A sustentar a sobredita afirmação está o facto de existir muita gente, por este mundo fora, com o louco desejo de ser angolano. Objectivo: fazer parte deste Povo que, com o final da guerra, tem tudo (e mais alguma coisa) para sorrir de novo.

Uma amiga australiana, que quer visitar o nosso País nos próximos meses, perguntou-me como é Angola e como são os angolanos.

Bem, à minha amiga respondi que Angola é um País grande, belo e rico.

Grande, porque há lugar para todos.

Belo, porque tem praias, rios, vales e montanhas de uma beleza invulgar.

Rico, porque tem de tudo um pouco no seu subsolo: ouro, petróleo, diamantes, café, etc.

Disse mais: o nosso País é tão rico, tão rico, que me faz pensar, vezes sem conta (e conta sem vezes), que Deus é angolano e o diabo conterrâneo.

Eu explico: o primeiro abençoou a nossa terra com uma série de recursos naturais e não só. O segundo induz (?) alguns angolanos (sobretudo aqueles que confundem ganância com patriotismo) a dividirem mal os recursos do nosso grande, belo e rico País.

Esta foi a minha resposta em relação a Angola.

No que à caracterização dos angolanos diz respeito, disse-lhe o seguinte:

O angolano, contrariamente ao português, não vai, baza.

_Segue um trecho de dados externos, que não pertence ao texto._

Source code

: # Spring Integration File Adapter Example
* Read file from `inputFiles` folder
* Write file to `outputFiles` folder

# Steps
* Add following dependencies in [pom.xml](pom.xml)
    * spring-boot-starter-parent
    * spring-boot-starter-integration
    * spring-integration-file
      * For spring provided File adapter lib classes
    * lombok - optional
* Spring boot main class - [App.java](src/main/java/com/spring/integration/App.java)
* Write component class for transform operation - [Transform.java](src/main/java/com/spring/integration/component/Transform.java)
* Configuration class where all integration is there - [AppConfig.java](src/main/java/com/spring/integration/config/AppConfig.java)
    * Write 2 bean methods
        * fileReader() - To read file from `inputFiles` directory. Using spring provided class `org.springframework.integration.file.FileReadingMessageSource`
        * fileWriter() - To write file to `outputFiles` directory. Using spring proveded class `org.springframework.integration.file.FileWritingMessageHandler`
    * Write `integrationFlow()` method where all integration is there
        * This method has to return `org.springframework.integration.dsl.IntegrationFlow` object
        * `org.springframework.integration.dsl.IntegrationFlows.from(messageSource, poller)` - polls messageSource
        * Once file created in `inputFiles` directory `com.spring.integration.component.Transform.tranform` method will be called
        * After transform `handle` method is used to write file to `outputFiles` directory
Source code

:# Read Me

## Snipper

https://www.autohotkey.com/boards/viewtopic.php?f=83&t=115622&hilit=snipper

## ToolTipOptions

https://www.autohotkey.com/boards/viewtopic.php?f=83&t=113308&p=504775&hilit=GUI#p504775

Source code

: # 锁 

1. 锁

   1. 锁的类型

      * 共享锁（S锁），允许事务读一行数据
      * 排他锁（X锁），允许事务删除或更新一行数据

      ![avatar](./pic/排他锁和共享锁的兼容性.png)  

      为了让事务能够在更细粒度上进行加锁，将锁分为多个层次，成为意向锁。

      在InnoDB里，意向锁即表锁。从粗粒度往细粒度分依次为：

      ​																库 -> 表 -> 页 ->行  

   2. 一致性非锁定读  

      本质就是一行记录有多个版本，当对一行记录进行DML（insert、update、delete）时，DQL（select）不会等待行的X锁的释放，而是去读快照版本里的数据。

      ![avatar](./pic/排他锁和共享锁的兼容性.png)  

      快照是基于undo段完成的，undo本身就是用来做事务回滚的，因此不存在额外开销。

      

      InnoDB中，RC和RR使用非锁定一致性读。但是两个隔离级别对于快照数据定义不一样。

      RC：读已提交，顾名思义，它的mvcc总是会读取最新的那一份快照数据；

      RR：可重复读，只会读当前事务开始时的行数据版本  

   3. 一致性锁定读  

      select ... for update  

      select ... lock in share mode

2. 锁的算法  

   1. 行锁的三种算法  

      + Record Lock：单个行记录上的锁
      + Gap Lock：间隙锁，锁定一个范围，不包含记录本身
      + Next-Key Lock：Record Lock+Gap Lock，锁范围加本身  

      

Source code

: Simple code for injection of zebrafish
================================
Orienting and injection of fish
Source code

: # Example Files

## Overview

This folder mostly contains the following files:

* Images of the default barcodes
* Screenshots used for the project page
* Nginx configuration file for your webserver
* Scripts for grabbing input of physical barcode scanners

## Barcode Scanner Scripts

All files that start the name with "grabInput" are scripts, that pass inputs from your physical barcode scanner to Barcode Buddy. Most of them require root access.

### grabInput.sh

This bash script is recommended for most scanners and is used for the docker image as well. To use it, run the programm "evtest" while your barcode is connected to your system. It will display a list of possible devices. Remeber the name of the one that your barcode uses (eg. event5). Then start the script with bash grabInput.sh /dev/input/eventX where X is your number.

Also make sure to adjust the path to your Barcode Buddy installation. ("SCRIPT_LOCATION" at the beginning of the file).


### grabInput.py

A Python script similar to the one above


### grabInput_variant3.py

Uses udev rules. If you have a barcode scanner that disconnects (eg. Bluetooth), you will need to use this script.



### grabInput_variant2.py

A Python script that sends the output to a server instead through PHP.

O angolano, contrariamente ao brasileiro, não entra, bokwá.

O angolano, contrariamente ao moçambicano, não festeja, disbunda.

O angolano, contrariamente ao sãotomense, não descansa, relaxa.

O angolano, contrariamente ao cabo-verdiano, não passeia, dá um giro.

O angolano, contrariamente ao guineense, não come, pita.

O angolano, contrariamente ao timorenses, não diz venho já quando se ausenta; diz que está a vir.

Querem mais? Estou a vir!

Nota: Foi o Presidente da República, José Eduardo dos Santos, quem disse que nós, angolanos, somos especiais. E eu cauciono.